Security at CyStack

At CyStack, we are aware that our users rely on us and our products to manage critical information such as passwords, sensitive data, vulnerability reports. Therefore, we prioritize the security of our customers' data, as well as our products and services. We have implemented a robust security framework that encompasses internal threat models, regular internal and external security evaluations, and apply DevSecOps during our software development life cycle. By adopting a secure-by-design approach, CyStack provides top-of-the-line security that ensures our users' trust is maintained.

The Security Team

As a cyber security company, we have a full range of positions involved in securing, protecting and improving the security posture of the company and its products. The broader security team consists of:

  • Detection & Response
  • Cloud & Infrastructure Security
  • Product Security
  • Audit Team

Privacy

CyStack places great value on your privacy and is dedicated to safeguarding your Personal Information, which pertains to any information relating to an identified or identifiable individual.
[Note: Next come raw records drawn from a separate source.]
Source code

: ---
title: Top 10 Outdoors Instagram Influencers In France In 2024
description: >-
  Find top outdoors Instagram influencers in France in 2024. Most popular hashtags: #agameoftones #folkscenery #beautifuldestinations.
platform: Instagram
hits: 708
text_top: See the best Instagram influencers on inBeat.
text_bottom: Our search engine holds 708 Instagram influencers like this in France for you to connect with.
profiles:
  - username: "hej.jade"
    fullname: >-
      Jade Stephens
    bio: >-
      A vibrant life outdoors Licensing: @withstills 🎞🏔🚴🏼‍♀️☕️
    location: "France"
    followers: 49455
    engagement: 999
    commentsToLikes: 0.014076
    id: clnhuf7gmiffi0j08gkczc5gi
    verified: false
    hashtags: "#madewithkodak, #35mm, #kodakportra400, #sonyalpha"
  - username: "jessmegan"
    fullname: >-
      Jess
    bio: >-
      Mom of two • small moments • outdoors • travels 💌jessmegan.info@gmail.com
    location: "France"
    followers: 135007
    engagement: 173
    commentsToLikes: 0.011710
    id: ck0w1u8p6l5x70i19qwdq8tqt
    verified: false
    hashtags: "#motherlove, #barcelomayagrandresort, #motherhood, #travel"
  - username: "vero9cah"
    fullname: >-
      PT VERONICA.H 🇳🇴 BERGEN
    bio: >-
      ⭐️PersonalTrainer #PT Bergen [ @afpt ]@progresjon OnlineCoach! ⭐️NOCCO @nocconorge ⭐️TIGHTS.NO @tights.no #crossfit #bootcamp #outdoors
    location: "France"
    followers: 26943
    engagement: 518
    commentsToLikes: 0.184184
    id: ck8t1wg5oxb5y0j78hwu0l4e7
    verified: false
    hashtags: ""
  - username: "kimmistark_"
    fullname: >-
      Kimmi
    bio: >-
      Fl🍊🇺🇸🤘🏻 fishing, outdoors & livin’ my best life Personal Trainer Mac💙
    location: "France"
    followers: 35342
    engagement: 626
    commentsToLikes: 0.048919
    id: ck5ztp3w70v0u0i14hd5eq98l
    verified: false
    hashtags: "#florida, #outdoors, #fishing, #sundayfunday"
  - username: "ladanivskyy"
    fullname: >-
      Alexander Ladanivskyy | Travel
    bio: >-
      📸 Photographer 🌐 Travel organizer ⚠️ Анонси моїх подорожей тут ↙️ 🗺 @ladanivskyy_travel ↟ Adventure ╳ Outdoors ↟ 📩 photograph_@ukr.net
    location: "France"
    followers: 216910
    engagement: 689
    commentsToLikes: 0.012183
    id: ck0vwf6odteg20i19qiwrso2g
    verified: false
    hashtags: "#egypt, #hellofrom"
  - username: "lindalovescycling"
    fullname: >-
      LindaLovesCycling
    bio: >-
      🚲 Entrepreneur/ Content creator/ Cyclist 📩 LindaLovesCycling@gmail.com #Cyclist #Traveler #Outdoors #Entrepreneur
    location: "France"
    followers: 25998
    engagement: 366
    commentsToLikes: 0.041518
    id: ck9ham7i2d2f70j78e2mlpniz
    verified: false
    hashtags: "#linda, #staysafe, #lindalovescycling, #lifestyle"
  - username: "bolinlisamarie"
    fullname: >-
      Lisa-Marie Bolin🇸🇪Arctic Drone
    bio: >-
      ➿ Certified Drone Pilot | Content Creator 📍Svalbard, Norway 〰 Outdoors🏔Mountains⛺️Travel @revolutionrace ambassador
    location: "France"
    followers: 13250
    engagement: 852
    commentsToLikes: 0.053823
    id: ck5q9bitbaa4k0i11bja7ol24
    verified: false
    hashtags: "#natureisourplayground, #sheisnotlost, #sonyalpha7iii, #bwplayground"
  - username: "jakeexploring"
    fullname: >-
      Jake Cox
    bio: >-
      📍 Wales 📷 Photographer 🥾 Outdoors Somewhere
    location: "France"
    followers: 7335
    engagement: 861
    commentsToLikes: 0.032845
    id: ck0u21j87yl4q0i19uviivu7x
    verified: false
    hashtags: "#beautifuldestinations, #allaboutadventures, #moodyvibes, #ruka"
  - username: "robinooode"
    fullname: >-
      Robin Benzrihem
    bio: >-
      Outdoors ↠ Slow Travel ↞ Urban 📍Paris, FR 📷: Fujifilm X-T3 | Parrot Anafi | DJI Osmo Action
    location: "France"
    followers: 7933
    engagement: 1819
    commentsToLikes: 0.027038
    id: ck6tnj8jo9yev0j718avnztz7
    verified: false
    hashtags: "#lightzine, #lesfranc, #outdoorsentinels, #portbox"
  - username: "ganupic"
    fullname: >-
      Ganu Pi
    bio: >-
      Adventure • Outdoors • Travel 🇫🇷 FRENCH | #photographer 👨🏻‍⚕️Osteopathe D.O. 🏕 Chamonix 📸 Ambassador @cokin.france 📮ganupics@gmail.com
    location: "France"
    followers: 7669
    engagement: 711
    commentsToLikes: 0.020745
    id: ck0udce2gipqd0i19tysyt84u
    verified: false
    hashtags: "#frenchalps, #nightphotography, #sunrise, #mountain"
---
We acknowledge that Personal Information provided to us by you is: confidential and personal.

We neither lease, sell nor exchange your Personal Information with any third party.
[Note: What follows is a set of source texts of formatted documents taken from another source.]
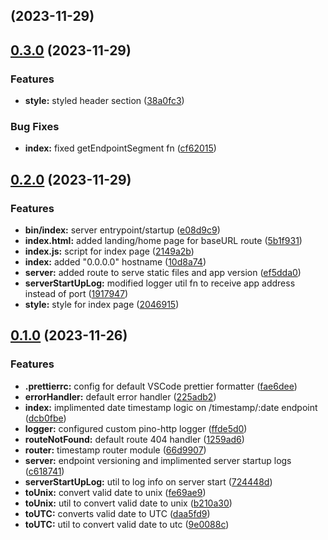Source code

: ##  (2023-11-29)

## [0.3.0](https://github.com/zhid0399123/xcixtimestamp/compare/0.2.0...0.3.0) (2023-11-29)


### Features

* **style:** styled header section ([38a0fc3](https://github.com/zhid0399123/xcixtimestamp/commit/38a0fc383ff09ca6a224f46960df43c968112140))


### Bug Fixes

* **index:** fixed getEndpointSegment fn ([cf62015](https://github.com/zhid0399123/xcixtimestamp/commit/cf620158f5eef32859f116801bb8ada3efd711ed))

## [0.2.0](https://github.com/zhid0399123/xcixtimestamp/compare/0.1.0...0.2.0) (2023-11-29)


### Features

* **bin/index:** server entrypoint/startup ([e08d9c9](https://github.com/zhid0399123/xcixtimestamp/commit/e08d9c9cd34c9c21f85fb9730f30678e32da1b30))
* **index.html:** added landing/home page for baseURL route ([5b1f931](https://github.com/zhid0399123/xcixtimestamp/commit/5b1f93101be92035f0a00aa1ce0a4e27e10f032a))
* **index.js:** script for index page ([2149a2b](https://github.com/zhid0399123/xcixtimestamp/commit/2149a2b968b11859d72ba3c6559ba2f1c416e53a))
* **index:** added "0.0.0.0" hostname ([10d8a74](https://github.com/zhid0399123/xcixtimestamp/commit/10d8a74b757b335a2a2ae5de9a5b3820b37fb394))
* **server:** added route to serve static files and app version ([ef5dda0](https://github.com/zhid0399123/xcixtimestamp/commit/ef5dda0909b539fd2790cfea692fb46d6137302a))
* **serverStartUpLog:** modified logger util fn to receive app address instead of port ([1917947](https://github.com/zhid0399123/xcixtimestamp/commit/191794745cba070eb081f5422951b3e74c063ab1))
* **style:** style for index page ([2046915](https://github.com/zhid0399123/xcixtimestamp/commit/2046915feb7c39e7acaafe522ec4804403f1ada1))

## [0.1.0](https://github.com/zhid0399123/xcixtimestamp/compare/daa5fd9fe6f46bf9976500850e6e827b60f81777...0.1.0) (2023-11-26)


### Features

* **.prettierrc:** config for default VSCode prettier formatter ([fae6dee](https://github.com/zhid0399123/xcixtimestamp/commit/fae6deea282f4984bc278a638e8b96385ce7ecf7))
* **errorHandler:** default error handler ([225adb2](https://github.com/zhid0399123/xcixtimestamp/commit/225adb20f697b4e115ef2c31f8051e55653f97b9))
* **index:** implimented date timestamp logic on /timestamp/:date endpoint ([dcb0fbe](https://github.com/zhid0399123/xcixtimestamp/commit/dcb0fbe3cc16722586285839efc3eddfde560e61))
* **logger:** configured custom pino-http logger ([ffde5d0](https://github.com/zhid0399123/xcixtimestamp/commit/ffde5d07f594bd3b47f475b707c92bff3947f4cf))
* **routeNotFound:** default route 404 handler ([1259ad6](https://github.com/zhid0399123/xcixtimestamp/commit/1259ad6a04e78267fa361c12bf6e9c4eb2ea6bca))
* **router:** timestamp router module ([66d9907](https://github.com/zhid0399123/xcixtimestamp/commit/66d99075edd932496776733a3a815388ab5329bb))
* **server:** endpoint versioning and implimented server startup logs ([c618741](https://github.com/zhid0399123/xcixtimestamp/commit/c618741d753fa758bc7ab24c54a5377f2fcbf2bb))
* **serverStartUpLog:** util to log info on server start ([724448d](https://github.com/zhid0399123/xcixtimestamp/commit/724448d9d6a05176035f0cba1d35957bcb80aa65))
* **toUnix:** convert valid date to unix ([fe69ae9](https://github.com/zhid0399123/xcixtimestamp/commit/fe69ae94852dab0c535721e6e9542f9caf707f78))
* **toUnix:** util to convert valid date to unix ([b210a30](https://github.com/zhid0399123/xcixtimestamp/commit/b210a3014b9e7945df5b814557b61817251c0238))
* **toUTC:** converts valid date to UTC ([daa5fd9](https://github.com/zhid0399123/xcixtimestamp/commit/daa5fd9fe6f46bf9976500850e6e827b60f81777))
* **toUTC:** util to convert valid date to utc ([9e0088c](https://github.com/zhid0399123/xcixtimestamp/commit/9e0088cbd4eb82b981c32659b62a39b700730955))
You can access our complete privacy policy at https://cystack.net/privacy. For any questions concerning privacy matters, please email security@cystack.net.

Vulnerability Reporting

CyStack takes security seriously and is committed to ensuring the safety and privacy of our customer's data. We appreciate any effort to discover and coordinate the disclosure of security vulnerabilities that can help us improve our security posture and better protect our clients.
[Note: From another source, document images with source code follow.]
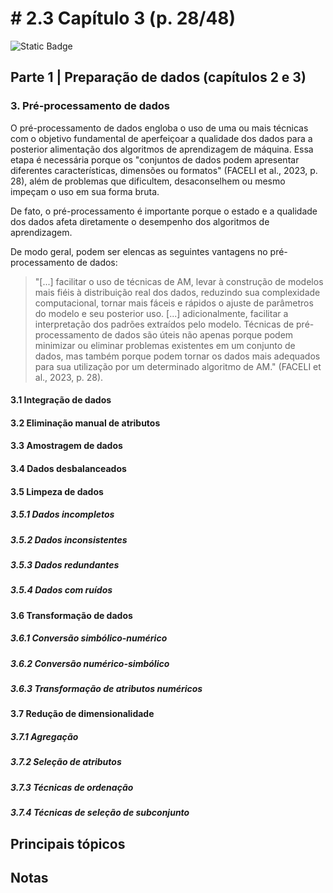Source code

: # # 2.3 Capítulo 3 (p. 28/48)

![Static Badge](https://img.shields.io/badge/Status-Estudando-grey?labelColor=31A8B8)

## Parte 1 | Preparação de dados (capítulos 2 e 3)

### 3. Pré-processamento de dados

O pré-processamento de dados engloba o uso de uma ou mais técnicas com o objetivo fundamental de aperfeiçoar a qualidade dos dados para a posterior alimentação dos algoritmos de aprendizagem de máquina. Essa etapa é necessária porque os "conjuntos de dados podem apresentar diferentes características, dimensões ou formatos" (FACELI et al., 2023, p. 28), além de problemas que dificultem, desaconselhem ou mesmo impeçam o uso em sua forma bruta.

De fato, o pré-processamento é importante porque o estado e a qualidade dos dados afeta diretamente o desempenho dos algoritmos de aprendizagem.

De modo geral, podem ser elencas as seguintes vantagens no pré-processamento de dados:

>"[...] facilitar o uso de técnicas de AM, levar à construção de modelos mais fiéis à distribuição real dos dados, reduzindo sua complexidade computacional, tornar mais fáceis e rápidos o ajuste de parâmetros do modelo e seu posterior uso. [...] adicionalmente, facilitar a interpretação dos padrões extraídos pelo modelo. Técnicas de pré-processamento de dados são úteis não apenas porque podem minimizar ou eliminar problemas existentes em um conjunto de dados, mas também porque podem tornar os dados mais adequados para sua utilização por um determinado algoritmo de AM." (FACELI et al., 2023, p. 28).

#### 3.1 Integração de dados

<!-- Nesse sentido, "[...] os objetos dos diferentes conjuntos que possuem o mesmo valor para o atributo [...] são combinados em um único objeto do conjunto integrado. [Esses atributos] deve(m) ter um valor único para cada objeto." (FACELI et al., 2023, p. 29). -->

#### 3.2 Eliminação manual de atributos

<!-- É sabido que objetos com grande quantidade de atributos podem comprometer o desempenho dos algoritmos de aprendizado. Ademais, há que se ponderar sobre a "[...] relevância dos atributos para o problema que está sendo tratado [o que] também é essencial para a qualidade dos resultados" (FACELI et al., 2023, p. 29), pois há situações nas quais somente alguns desses atributos precisarão ser fornecidos ao sistema. -->

#### 3.3 Amostragem de dados

#### 3.4 Dados desbalanceados

#### 3.5 Limpeza de dados

##### 3.5.1 Dados incompletos

##### 3.5.2 Dados inconsistentes

##### 3.5.3 Dados redundantes

##### 3.5.4 Dados com ruídos

#### 3.6 Transformação de dados

##### 3.6.1 Conversão simbólico-numérico

##### 3.6.2 Conversão numérico-simbólico

##### 3.6.3 Transformação de atributos numéricos

#### 3.7 Redução de dimensionalidade

<!-- Um conjunto de dados grande não necessariamente é aquele que possui muitos objetos, mas também aquele que, embora os tenha em pequena quantidade, cada um deles possui muitos atributos. Ambas as situações são capazes de comprometer o desempenho dos algoritmos de AM e, por esse motivo, podem ser enfrentadas com o auxílio desta técnica. (maldição da dimensionalidade - VER) -->

##### 3.7.1 Agregação

##### 3.7.2 Seleção de atributos

##### 3.7.3 Técnicas de ordenação

##### 3.7.4 Técnicas de seleção de subconjunto

## Principais tópicos

## Notas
If you have identified a vulnerability in any of our products or services, we encourage you to report it immediately. This will allow us to take swift action and implement the necessary measures to address the issue.

To report a vulnerability, please go to our bug bounty programs and submit the finding there:

We take all vulnerability reports seriously and aim to respond quickly and validate the vulnerability before taking necessary steps to address it. After we receive your disclosure, we will send you an initial reply and keep you updated periodically on our response and remediation progress.

We also ask that you adhere to responsible disclosure practices and give us a reasonable amount of time to investigate and address the vulnerability before publicly disclosing it. We appreciate your cooperation and support in keeping our products and services secure.